Exercise instructions: What follows is a block of records; restate each one word for word.

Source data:
>>

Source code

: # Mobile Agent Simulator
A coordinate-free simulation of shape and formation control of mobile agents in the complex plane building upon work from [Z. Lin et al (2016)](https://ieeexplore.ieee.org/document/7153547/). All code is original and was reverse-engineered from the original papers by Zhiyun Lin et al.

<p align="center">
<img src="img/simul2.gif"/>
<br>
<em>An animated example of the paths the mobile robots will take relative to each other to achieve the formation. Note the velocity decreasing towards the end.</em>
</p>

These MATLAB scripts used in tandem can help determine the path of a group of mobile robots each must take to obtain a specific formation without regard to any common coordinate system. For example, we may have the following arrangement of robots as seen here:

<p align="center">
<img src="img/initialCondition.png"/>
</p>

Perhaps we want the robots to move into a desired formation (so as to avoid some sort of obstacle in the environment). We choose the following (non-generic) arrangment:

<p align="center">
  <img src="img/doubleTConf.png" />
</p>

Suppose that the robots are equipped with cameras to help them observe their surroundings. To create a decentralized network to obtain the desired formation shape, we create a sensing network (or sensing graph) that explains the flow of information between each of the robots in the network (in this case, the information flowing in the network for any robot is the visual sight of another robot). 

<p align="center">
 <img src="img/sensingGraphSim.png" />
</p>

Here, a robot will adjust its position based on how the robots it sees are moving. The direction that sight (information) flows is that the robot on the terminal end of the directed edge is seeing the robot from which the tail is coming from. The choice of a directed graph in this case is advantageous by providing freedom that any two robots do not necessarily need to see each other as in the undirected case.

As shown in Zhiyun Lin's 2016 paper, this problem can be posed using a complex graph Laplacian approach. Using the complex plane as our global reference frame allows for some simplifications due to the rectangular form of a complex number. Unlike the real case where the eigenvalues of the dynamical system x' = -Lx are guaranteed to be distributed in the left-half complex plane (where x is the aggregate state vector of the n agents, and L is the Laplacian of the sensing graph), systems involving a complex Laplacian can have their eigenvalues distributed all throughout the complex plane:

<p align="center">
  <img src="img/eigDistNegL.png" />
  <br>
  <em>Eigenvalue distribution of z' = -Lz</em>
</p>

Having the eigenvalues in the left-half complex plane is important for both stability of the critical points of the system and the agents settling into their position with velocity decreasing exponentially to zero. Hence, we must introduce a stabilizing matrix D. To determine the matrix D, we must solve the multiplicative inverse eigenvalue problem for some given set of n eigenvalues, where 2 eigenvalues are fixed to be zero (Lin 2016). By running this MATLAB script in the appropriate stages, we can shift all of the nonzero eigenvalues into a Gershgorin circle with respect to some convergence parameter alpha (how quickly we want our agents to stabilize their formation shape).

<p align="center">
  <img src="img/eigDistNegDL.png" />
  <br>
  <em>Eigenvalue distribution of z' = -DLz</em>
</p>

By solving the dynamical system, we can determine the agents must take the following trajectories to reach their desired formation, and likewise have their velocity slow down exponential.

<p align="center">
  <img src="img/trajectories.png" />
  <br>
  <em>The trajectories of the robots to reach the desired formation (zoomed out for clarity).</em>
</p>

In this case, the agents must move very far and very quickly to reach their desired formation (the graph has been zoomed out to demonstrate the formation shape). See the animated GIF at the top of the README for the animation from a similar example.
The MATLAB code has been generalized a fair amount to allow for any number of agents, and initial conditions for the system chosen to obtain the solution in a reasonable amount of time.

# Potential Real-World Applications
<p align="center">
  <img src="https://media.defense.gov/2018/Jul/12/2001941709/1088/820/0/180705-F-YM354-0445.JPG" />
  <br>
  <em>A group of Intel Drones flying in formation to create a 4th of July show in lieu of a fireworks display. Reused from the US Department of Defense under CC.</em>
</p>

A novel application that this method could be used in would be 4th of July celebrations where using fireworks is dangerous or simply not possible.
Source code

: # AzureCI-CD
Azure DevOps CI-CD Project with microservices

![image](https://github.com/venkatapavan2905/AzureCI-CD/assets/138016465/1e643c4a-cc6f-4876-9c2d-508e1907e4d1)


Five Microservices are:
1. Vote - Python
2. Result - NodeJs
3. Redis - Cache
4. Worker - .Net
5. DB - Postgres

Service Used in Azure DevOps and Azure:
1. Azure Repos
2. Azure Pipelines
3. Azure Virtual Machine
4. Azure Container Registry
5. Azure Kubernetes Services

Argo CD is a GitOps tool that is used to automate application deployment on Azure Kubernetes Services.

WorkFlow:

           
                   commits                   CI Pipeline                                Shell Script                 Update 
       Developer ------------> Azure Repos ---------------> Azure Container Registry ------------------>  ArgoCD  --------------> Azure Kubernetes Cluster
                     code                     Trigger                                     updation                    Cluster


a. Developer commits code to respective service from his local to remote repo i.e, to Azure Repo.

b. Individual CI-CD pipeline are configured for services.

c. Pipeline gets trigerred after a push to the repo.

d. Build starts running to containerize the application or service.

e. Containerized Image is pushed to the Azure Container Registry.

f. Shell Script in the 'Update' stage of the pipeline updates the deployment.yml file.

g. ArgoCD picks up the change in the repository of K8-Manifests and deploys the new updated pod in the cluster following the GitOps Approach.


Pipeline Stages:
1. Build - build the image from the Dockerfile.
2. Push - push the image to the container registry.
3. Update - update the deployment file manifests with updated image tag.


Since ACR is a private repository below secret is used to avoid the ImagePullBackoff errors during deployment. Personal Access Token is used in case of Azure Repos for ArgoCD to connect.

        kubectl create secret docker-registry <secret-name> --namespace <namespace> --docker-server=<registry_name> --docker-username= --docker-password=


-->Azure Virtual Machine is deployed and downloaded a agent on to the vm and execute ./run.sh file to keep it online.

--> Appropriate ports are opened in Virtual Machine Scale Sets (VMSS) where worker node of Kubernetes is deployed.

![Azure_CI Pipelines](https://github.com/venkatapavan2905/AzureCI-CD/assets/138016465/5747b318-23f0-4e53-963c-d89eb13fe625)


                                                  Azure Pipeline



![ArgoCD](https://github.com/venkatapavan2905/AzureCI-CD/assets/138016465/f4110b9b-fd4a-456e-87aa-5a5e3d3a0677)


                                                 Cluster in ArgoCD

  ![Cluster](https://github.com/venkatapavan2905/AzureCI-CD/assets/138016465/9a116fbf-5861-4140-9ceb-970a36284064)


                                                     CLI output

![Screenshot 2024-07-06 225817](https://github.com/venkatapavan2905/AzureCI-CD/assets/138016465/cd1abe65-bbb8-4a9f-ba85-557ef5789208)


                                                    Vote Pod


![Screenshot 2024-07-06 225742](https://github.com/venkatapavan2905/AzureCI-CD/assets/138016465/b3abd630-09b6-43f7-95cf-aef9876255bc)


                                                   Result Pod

<<

Task response:
Source code

: # Mobile Agent Simulator
A coordinate-free simulation of shape and formation control of mobile agents in the complex plane building upon work from [Z. Lin et al (2016)](https://ieeexplore.ieee.org/document/7153547/). All code is original and was reverse-engineered from the original papers by Zhiyun Lin et al.

<p align="center">
<img src="img/simul2.gif"/>
<br>
<em>An animated example of the paths the mobile robots will take relative to each other to achieve the formation. Note the velocity decreasing towards the end.</em>
</p>

These MATLAB scripts used in tandem can help determine the path of a group of mobile robots each must take to obtain a specific formation without regard to any common coordinate system. For example, we may have the following arrangement of robots as seen here:

<p align="center">
<img src="img/initialCondition.png"/>
</p>

Perhaps we want the robots to move into a desired formation (so as to avoid some sort of obstacle in the environment). We choose the following (non-generic) arrangment:

<p align="center">
  <img src="img/doubleTConf.png" />
</p>

Suppose that the robots are equipped with cameras to help them observe their surroundings. To create a decentralized network to obtain the desired formation shape, we create a sensing network (or sensing graph) that explains the flow of information between each of the robots in the network (in this case, the information flowing in the network for any robot is the visual sight of another robot). 

<p align="center">
 <img src="img/sensingGraphSim.png" />
</p>

Here, a robot will adjust its position based on how the robots it sees are moving. The direction that sight (information) flows is that the robot on the terminal end of the directed edge is seeing the robot from which the tail is coming from. The choice of a directed graph in this case is advantageous by providing freedom that any two robots do not necessarily need to see each other as in the undirected case.

As shown in Zhiyun Lin's 2016 paper, this problem can be posed using a complex graph Laplacian approach. Using the complex plane as our global reference frame allows for some simplifications due to the rectangular form of a complex number. Unlike the real case where the eigenvalues of the dynamical system x' = -Lx are guaranteed to be distributed in the left-half complex plane (where x is the aggregate state vector of the n agents, and L is the Laplacian of the sensing graph), systems involving a complex Laplacian can have their eigenvalues distributed all throughout the complex plane:

<p align="center">
  <img src="img/eigDistNegL.png" />
  <br>
  <em>Eigenvalue distribution of z' = -Lz</em>
</p>

Having the eigenvalues in the left-half complex plane is important for both stability of the critical points of the system and the agents settling into their position with velocity decreasing exponentially to zero. Hence, we must introduce a stabilizing matrix D. To determine the matrix D, we must solve the multiplicative inverse eigenvalue problem for some given set of n eigenvalues, where 2 eigenvalues are fixed to be zero (Lin 2016). By running this MATLAB script in the appropriate stages, we can shift all of the nonzero eigenvalues into a Gershgorin circle with respect to some convergence parameter alpha (how quickly we want our agents to stabilize their formation shape).

<p align="center">
  <img src="img/eigDistNegDL.png" />
  <br>
  <em>Eigenvalue distribution of z' = -DLz</em>
</p>

By solving the dynamical system, we can determine the agents must take the following trajectories to reach their desired formation, and likewise have their velocity slow down exponential.

<p align="center">
  <img src="img/trajectories.png" />
  <br>
  <em>The trajectories of the robots to reach the desired formation (zoomed out for clarity).</em>
</p>

In this case, the agents must move very far and very quickly to reach their desired formation (the graph has been zoomed out to demonstrate the formation shape). See the animated GIF at the top of the README for the animation from a similar example.
The MATLAB code has been generalized a fair amount to allow for any number of agents, and initial conditions for the system chosen to obtain the solution in a reasonable amount of time.

# Potential Real-World Applications
<p align="center">
  <img src="https://media.defense.gov/2018/Jul/12/2001941709/1088/820/0/180705-F-YM354-0445.JPG" />
  <br>
  <em>A group of Intel Drones flying in formation to create a 4th of July show in lieu of a fireworks display. Reused from the US Department of Defense under CC.</em>
</p>

A novel application that this method could be used in would be 4th of July celebrations where using fireworks is dangerous or simply not possible.
Source code

: # AzureCI-CD
Azure DevOps CI-CD Project with microservices

![image](https://github.com/venkatapavan2905/AzureCI-CD/assets/138016465/1e643c4a-cc6f-4876-9c2d-508e1907e4d1)


Five Microservices are:
1. Vote - Python
2. Result - NodeJs
3. Redis - Cache
4. Worker - .Net
5. DB - Postgres

Service Used in Azure DevOps and Azure:
1. Azure Repos
2. Azure Pipelines
3. Azure Virtual Machine
4. Azure Container Registry
5. Azure Kubernetes Services

Argo CD is a GitOps tool that is used to automate application deployment on Azure Kubernetes Services.

WorkFlow:

           
                   commits                   CI Pipeline                                Shell Script                 Update 
       Developer ------------> Azure Repos ---------------> Azure Container Registry ------------------>  ArgoCD  --------------> Azure Kubernetes Cluster
                     code                     Trigger                                     updation                    Cluster


a. Developer commits code to respective service from his local to remote repo i.e, to Azure Repo.

b. Individual CI-CD pipeline are configured for services.

c. Pipeline gets trigerred after a push to the repo.

d. Build starts running to containerize the application or service.

e. Containerized Image is pushed to the Azure Container Registry.

f. Shell Script in the 'Update' stage of the pipeline updates the deployment.yml file.

g. ArgoCD picks up the change in the repository of K8-Manifests and deploys the new updated pod in the cluster following the GitOps Approach.


Pipeline Stages:
1. Build - build the image from the Dockerfile.
2. Push - push the image to the container registry.
3. Update - update the deployment file manifests with updated image tag.


Since ACR is a private repository below secret is used to avoid the ImagePullBackoff errors during deployment. Personal Access Token is used in case of Azure Repos for ArgoCD to connect.

        kubectl create secret docker-registry <secret-name> --namespace <namespace> --docker-server=<registry_name> --docker-username= --docker-password=


-->Azure Virtual Machine is deployed and downloaded a agent on to the vm and execute ./run.sh file to keep it online.

--> Appropriate ports are opened in Virtual Machine Scale Sets (VMSS) where worker node of Kubernetes is deployed.

![Azure_CI Pipelines](https://github.com/venkatapavan2905/AzureCI-CD/assets/138016465/5747b318-23f0-4e53-963c-d89eb13fe625)


                                                  Azure Pipeline



![ArgoCD](https://github.com/venkatapavan2905/AzureCI-CD/assets/138016465/f4110b9b-fd4a-456e-87aa-5a5e3d3a0677)


                                                 Cluster in ArgoCD

  ![Cluster](https://github.com/venkatapavan2905/AzureCI-CD/assets/138016465/9a116fbf-5861-4140-9ceb-970a36284064)


                                                     CLI output

![Screenshot 2024-07-06 225817](https://github.com/venkatapavan2905/AzureCI-CD/assets/138016465/cd1abe65-bbb8-4a9f-ba85-557ef5789208)


                                                    Vote Pod


![Screenshot 2024-07-06 225742](https://github.com/venkatapavan2905/AzureCI-CD/assets/138016465/b3abd630-09b6-43f7-95cf-aef9876255bc)


                                                   Result Pod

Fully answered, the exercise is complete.